Copy out the entries that come next, exactly.

————————

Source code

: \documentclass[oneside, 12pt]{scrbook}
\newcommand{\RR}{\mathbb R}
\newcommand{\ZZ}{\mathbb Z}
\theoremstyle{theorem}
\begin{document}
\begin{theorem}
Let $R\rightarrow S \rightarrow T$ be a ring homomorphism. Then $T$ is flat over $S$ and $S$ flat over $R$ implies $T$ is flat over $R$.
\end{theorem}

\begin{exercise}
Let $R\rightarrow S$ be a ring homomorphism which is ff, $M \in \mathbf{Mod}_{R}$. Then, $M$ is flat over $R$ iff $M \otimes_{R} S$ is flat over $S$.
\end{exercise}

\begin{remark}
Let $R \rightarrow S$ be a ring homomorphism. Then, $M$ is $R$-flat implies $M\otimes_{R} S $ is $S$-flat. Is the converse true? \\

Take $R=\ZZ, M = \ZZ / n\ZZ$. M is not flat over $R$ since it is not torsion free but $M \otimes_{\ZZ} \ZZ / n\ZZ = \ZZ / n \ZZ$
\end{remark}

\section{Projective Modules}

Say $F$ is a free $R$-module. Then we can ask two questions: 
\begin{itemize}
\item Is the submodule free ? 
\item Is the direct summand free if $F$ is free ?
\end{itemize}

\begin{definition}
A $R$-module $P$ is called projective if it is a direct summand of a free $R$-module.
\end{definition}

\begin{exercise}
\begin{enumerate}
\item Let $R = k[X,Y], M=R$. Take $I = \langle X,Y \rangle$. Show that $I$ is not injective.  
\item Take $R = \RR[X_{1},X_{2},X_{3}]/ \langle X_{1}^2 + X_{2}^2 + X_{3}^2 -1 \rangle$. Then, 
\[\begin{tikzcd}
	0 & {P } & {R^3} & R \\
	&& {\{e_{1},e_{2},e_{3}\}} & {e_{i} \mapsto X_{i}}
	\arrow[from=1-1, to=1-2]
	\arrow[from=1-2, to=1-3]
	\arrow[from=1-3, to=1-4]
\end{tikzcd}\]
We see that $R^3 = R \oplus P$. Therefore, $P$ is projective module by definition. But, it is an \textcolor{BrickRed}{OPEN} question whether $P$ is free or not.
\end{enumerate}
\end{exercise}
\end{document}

————————

__Solution to the exercise__.
Source code

: \documentclass[oneside, 12pt]{scrbook}
\newcommand{\RR}{\mathbb R}
\newcommand{\ZZ}{\mathbb Z}
\theoremstyle{theorem}
\begin{document}
\begin{theorem}
Let $R\rightarrow S \rightarrow T$ be a ring homomorphism. Then $T$ is flat over $S$ and $S$ flat over $R$ implies $T$ is flat over $R$.
\end{theorem}

\begin{exercise}
Let $R\rightarrow S$ be a ring homomorphism which is ff, $M \in \mathbf{Mod}_{R}$. Then, $M$ is flat over $R$ iff $M \otimes_{R} S$ is flat over $S$.
\end{exercise}

\begin{remark}
Let $R \rightarrow S$ be a ring homomorphism. Then, $M$ is $R$-flat implies $M\otimes_{R} S $ is $S$-flat. Is the converse true? \\

Take $R=\ZZ, M = \ZZ / n\ZZ$. M is not flat over $R$ since it is not torsion free but $M \otimes_{\ZZ} \ZZ / n\ZZ = \ZZ / n \ZZ$
\end{remark}

\section{Projective Modules}

Say $F$ is a free $R$-module. Then we can ask two questions: 
\begin{itemize}
\item Is the submodule free ? 
\item Is the direct summand free if $F$ is free ?
\end{itemize}

\begin{definition}
A $R$-module $P$ is called projective if it is a direct summand of a free $R$-module.
\end{definition}

\begin{exercise}
\begin{enumerate}
\item Let $R = k[X,Y], M=R$. Take $I = \langle X,Y \rangle$. Show that $I$ is not injective.  
\item Take $R = \RR[X_{1},X_{2},X_{3}]/ \langle X_{1}^2 + X_{2}^2 + X_{3}^2 -1 \rangle$. Then, 
\[\begin{tikzcd}
	0 & {P } & {R^3} & R \\
	&& {\{e_{1},e_{2},e_{3}\}} & {e_{i} \mapsto X_{i}}
	\arrow[from=1-1, to=1-2]
	\arrow[from=1-2, to=1-3]
	\arrow[from=1-3, to=1-4]
\end{tikzcd}\]
We see that $R^3 = R \oplus P$. Therefore, $P$ is projective module by definition. But, it is an \textcolor{BrickRed}{OPEN} question whether $P$ is free or not.
\end{enumerate}
\end{exercise}
\end{document}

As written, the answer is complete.